This is the third edition of this visualisation, previous editions were in October 2013 and December 2012.
As before, full run throughput in gigabases (billion bases) is plotted against single-end read length for the different sequencing platforms, both on a log scale:
A new visualisation
Inspired by GapMinderWorld, a fascinating interactive visualisation of demographic data, and using their recommendations, I created an interactive ‘Motion Chart’ version of this visualisation on a Google spreadsheet. The chart allows to track the metrics throughout the years. Here is the final graph after running though all the data:
The X and Y axis are the same as for the first figure, the size of the data points are correlated with the number of reads per run.

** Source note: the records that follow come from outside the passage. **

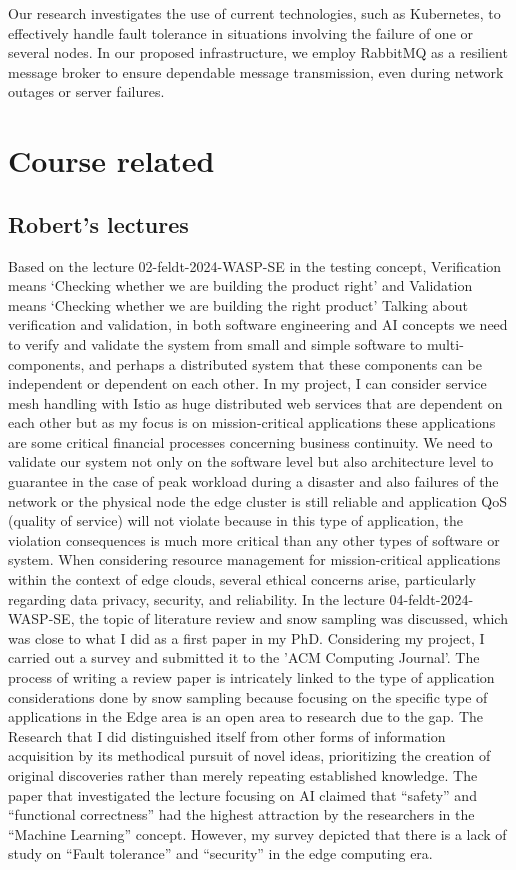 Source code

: \documentclass{article}
\begin{document}
Our research investigates the use of current technologies, such as Kubernetes, to effectively handle fault tolerance in situations involving the failure of one or several nodes. In our proposed infrastructure, we employ RabbitMQ as a resilient message broker to ensure dependable message transmission, even during network outages or server failures.

\section{Course related}
\subsection{Robert's lectures}
Based on the lecture 02-feldt-2024-WASP-SE in the testing concept, Verification means `Checking whether we are building the product right' and Validation means `Checking whether we are building the right product' Talking about verification and validation, in both software engineering and AI concepts we need to verify and validate the system from small and simple software to multi-components, and perhaps a distributed system that these components can be independent or dependent on each other. In my project, I can consider service mesh handling with Istio as huge distributed web services that are dependent on each other but as my focus is on mission-critical applications these applications are some critical financial processes concerning business continuity. We need to validate our system not only on the software level but also architecture level to guarantee in the case of peak workload during a disaster and also failures of the network or the physical node the edge cluster is still reliable and application QoS (quality of service) will not violate because in this type of application, the violation consequences is much more critical than any other types of software or system. 
When considering resource management for mission-critical applications within the context of edge clouds, several ethical concerns arise, particularly regarding data privacy, security, and reliability.
In the lecture 04-feldt-2024-WASP-SE, the topic of literature review and snow sampling was discussed, which was close to what I did as a first paper in my PhD. Considering my project, I carried out a survey and submitted it to the 'ACM Computing Journal'. The process of writing a review paper is intricately linked to the type of application considerations done by snow sampling because focusing on the specific type of applications in the Edge area is an open area to research due to the gap. The Research that I did distinguished itself from other forms of information acquisition by its methodical pursuit of novel ideas, prioritizing the creation of original discoveries rather than merely repeating established knowledge. The paper that investigated the lecture focusing on AI claimed that ``safety'' and ``functional correctness'' had the highest attraction by the researchers in the ``Machine Learning'' concept. However, my survey depicted that there is a lack of study on ``Fault tolerance'' and ``security'' in the edge computing era. 
\end{document}
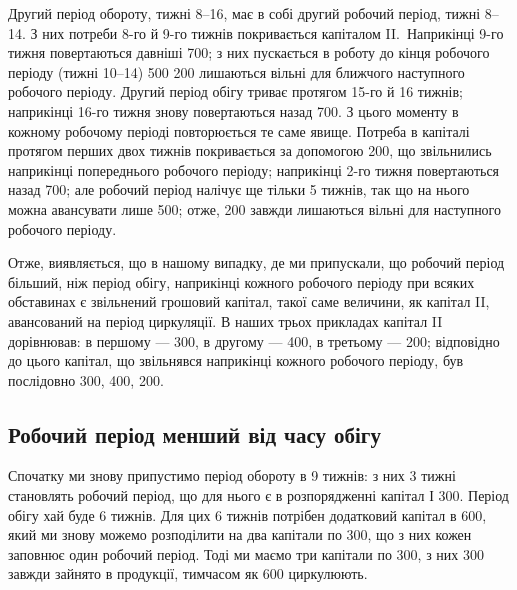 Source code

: 
Другий період обороту, тижні 8--16, має в собі другий робочий
період, тижні 8--14. З них потреби 8-го й 9-го тижнів покривається
капіталом II.~Наприкінці 9-го тижня повертаються давніші 700;
з них пускається в роботу до кінця робочого періоду (тижні 10--14)
500 200 лишаються вільні для ближчого наступного
робочого періоду. Другий період обігу триває протягом 15-го й 16 тижнів;
наприкінці 16-го тижня знову повертаються назад 700.
З цього моменту в кожному робочому періоді повторюється те саме
явище. Потреба в капіталі протягом перших двох тижнів покривається
за допомогою 200, що звільнились наприкінці попереднього
робочого періоду; наприкінці 2-го тижня повертаються назад 700; але робочий період налічує ще тільки 5 тижнів, так що на нього
можна авансувати лише 500; отже, 200 завжди лишаються
вільні для наступного робочого періоду.

Отже, виявляється, що в нашому випадку, де ми припускали, що робочий
період більший, ніж період обігу, наприкінці кожного робочого
періоду при всяких обставинах є звільнений грошовий капітал, такої
саме величини, як капітал II, авансований на період циркуляції. В наших
трьох прикладах капітал II дорівнював: в першому — 300, в
другому — 400, в третьому — 200; відповідно до
цього капітал, що звільнявся наприкінці кожного робочого періоду, був
послідовно 300, 400, 200.

\subsection{Робочий період менший від часу обігу}

Спочатку ми знову припустимо період обороту в 9 тижнів: з них
3 тижні становлять робочий період, що для нього є в розпорядженні
капітал  І \deq{} 300. Період обігу хай буде 6 тижнів. Для цих
6 тижнів потрібен додатковий капітал в 600, який ми знову
можемо розподілити на два капітали по 300, що з них кожен
заповнює один робочий період. Тоді ми маємо три капітали по 300, з них 300 завжди зайнято в продукції, тимчасом як
600 циркулюють.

You can explore the data interactively yourself by clicking on the graph.
Unfortunately, I didn’t find a way to change the default chart settings, so in order to have the best experience, make sure to adjust the chart as depicted below:
Note that the log scaling does not work as well as in the static picture at the top of this post. This is the reason I did not include the datapoint for Sanger sequencing. If someone can make this graph work in, say python, I’d be happy to include your results!
Notable changes from the October 2013 edition
- I use numbers for the full run output. It was pointed out to me that this was not the case for the PacBio data, where I so far used the metrics for single SMRTCells (‘chips’) only. I have now chosen to report metrics for 12 SMRTCells as a full PacBio run, a compromise between the 8, 12 or 16 SMRTCells per run we have worked with
- PacBio also upgraded to P5-C3 metrics
- the Roche/454 GS Junior upgraded the read length to 700 bp (‘GS Junior+’)
- the Illumina HiSeq2500 ‘1TB’ upgrade (2 × 125 bp read length and 4 billion reads per run)
- I added the Illumina NextSeq 500 and HiSeq X (I chose the output for 1 instrument, even though one has to buy at least 10 of them)
Some comments
- note how close together the data points fall for the GAII, HiSeq ‘Rapid Run’ mode and NextSeq 500.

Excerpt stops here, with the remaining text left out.